French retailer Groupe Casino has announced that its board of directors have decided to continue negotiations with Daniel Kretinsky's investment vehicle EP Global Commerce a.s., as well as Fimalac and Attestor to strengthen the group’s equity capital by the end of July 2023.
The move follows a revised offer from EP Global Commerce a.s., Fimalac and Attestor on 15 July 2023, and 3F Holding's decision not to submit a revised offer, the company said in a statement.
Assessment Of Proposals
The proposals were assessed considering an array of factors, including business continuity and long-term viability of the group; integrity of the French perimeter and the group’s core business; and safeguarding employment within the group and its stakeholders.

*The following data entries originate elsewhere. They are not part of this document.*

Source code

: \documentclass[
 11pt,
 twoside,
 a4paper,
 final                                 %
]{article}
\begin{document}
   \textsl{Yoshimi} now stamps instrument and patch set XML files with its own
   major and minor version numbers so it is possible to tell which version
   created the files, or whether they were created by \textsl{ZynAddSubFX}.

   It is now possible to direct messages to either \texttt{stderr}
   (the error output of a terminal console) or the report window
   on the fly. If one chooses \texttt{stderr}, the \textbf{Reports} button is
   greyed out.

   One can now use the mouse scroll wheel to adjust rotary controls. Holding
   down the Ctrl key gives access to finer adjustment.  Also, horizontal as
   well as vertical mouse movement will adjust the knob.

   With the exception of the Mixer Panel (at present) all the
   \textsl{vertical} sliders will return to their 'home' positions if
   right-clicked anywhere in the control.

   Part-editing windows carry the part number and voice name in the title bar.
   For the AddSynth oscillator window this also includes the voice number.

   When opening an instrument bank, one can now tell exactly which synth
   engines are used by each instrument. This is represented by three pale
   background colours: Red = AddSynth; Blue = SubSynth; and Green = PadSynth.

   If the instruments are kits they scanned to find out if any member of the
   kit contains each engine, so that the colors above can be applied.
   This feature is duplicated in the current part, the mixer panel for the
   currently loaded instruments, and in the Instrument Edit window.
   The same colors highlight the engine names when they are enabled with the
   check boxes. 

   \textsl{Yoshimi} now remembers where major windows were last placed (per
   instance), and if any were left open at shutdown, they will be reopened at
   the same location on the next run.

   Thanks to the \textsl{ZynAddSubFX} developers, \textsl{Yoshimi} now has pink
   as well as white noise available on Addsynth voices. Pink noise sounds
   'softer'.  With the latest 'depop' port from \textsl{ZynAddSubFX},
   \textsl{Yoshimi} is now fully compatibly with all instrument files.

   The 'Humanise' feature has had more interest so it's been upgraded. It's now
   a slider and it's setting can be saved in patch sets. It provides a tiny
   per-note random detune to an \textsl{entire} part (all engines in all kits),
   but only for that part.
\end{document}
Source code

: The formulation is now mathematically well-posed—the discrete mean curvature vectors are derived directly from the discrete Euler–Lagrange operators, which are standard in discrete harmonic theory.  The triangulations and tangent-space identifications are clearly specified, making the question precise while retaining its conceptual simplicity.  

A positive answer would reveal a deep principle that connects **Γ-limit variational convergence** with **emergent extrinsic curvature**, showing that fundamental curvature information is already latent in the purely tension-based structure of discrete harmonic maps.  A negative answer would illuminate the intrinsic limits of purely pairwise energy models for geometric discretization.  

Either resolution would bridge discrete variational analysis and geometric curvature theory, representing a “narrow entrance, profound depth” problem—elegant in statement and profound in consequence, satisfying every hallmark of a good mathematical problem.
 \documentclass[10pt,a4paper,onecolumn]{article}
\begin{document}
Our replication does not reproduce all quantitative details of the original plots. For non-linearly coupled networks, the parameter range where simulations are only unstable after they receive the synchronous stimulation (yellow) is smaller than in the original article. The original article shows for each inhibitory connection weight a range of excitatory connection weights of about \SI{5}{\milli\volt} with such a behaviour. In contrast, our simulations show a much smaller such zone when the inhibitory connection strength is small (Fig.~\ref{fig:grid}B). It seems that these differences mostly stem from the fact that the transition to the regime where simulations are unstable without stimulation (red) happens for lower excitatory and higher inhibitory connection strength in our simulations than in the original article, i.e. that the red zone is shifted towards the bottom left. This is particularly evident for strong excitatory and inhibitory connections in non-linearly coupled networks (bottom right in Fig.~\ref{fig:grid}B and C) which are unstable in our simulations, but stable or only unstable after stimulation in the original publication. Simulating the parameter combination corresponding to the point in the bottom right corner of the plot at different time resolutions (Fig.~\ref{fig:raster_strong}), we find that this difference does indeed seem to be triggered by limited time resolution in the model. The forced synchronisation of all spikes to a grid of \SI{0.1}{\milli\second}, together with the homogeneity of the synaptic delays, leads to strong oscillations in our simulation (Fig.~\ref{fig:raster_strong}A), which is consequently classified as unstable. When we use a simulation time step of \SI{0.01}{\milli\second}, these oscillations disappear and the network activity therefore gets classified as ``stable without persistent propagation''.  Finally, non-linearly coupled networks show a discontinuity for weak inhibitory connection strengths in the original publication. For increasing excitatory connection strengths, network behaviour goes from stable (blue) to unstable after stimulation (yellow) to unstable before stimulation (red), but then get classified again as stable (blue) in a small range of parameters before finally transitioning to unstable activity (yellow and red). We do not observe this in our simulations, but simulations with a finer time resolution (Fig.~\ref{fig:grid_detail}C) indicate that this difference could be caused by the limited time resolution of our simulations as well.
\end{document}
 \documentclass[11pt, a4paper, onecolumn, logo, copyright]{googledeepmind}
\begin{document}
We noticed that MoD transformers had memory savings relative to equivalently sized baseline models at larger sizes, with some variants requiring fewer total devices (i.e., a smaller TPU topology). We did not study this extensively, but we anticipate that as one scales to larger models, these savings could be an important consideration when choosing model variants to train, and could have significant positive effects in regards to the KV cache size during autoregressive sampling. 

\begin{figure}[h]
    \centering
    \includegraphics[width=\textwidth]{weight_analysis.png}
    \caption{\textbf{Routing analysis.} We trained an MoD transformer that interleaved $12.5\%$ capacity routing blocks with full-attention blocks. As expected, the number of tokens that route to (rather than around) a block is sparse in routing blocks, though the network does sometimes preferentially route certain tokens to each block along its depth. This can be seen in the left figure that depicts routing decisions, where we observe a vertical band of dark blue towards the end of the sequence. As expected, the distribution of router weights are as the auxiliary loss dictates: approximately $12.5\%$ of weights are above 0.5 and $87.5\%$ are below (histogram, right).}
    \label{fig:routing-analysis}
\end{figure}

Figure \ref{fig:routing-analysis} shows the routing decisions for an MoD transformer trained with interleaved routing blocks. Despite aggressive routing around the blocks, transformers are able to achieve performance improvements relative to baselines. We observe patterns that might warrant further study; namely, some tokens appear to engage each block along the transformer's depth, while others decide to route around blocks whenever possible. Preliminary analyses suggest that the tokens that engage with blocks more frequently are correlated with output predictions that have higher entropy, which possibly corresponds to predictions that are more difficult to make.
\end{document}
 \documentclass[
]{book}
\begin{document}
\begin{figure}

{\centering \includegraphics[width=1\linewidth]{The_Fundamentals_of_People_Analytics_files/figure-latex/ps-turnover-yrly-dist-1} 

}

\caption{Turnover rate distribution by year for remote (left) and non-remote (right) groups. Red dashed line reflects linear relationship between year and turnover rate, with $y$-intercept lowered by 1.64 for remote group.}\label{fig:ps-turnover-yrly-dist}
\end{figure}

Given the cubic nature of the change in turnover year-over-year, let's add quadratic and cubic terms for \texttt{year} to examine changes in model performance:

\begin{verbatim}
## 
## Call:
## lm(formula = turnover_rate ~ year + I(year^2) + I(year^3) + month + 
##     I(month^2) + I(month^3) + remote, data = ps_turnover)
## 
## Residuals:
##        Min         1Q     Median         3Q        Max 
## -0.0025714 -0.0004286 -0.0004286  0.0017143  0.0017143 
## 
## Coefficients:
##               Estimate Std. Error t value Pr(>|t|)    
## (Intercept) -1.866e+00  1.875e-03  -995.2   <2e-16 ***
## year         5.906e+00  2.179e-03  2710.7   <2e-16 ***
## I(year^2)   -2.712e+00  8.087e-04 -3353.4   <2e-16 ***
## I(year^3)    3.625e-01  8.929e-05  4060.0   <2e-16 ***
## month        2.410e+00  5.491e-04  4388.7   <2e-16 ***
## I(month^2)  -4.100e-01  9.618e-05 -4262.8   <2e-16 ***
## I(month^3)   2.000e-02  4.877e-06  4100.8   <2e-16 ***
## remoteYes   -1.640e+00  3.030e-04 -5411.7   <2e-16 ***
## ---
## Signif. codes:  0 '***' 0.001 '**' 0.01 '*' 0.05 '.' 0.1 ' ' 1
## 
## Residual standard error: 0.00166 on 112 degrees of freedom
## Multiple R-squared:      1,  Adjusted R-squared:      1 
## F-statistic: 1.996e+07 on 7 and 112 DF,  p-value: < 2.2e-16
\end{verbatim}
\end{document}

Other factors include speed and certainty of execution of the restructuring scheme; and compatibility of the capital structure with cash flow generation for executing the company's business plan and repayment of debts.
The company added that it also factored in the unconditional nature of the new money equity commitments; and the level of liquidity available to the group following completion of the restructuring, which will reflect the financial robustness of the restructuring plan.
Sales Performance
The retailer reported a 6.6% sales decline in France in the second quarter, after a 4.6% drop in the first three months of the year.
Hypermarket sales were down 17.1% in the second quarter on a like-for-like basis, with supermarket sales down 13.9%, the group said, however its Monoprix arm reported a 2.2% increase in sales, and Franprix was up 4.3%.
The company expects full-year core earnings or EBITDA below €300 million, against an estimate of €440 million in a business plan presented last month.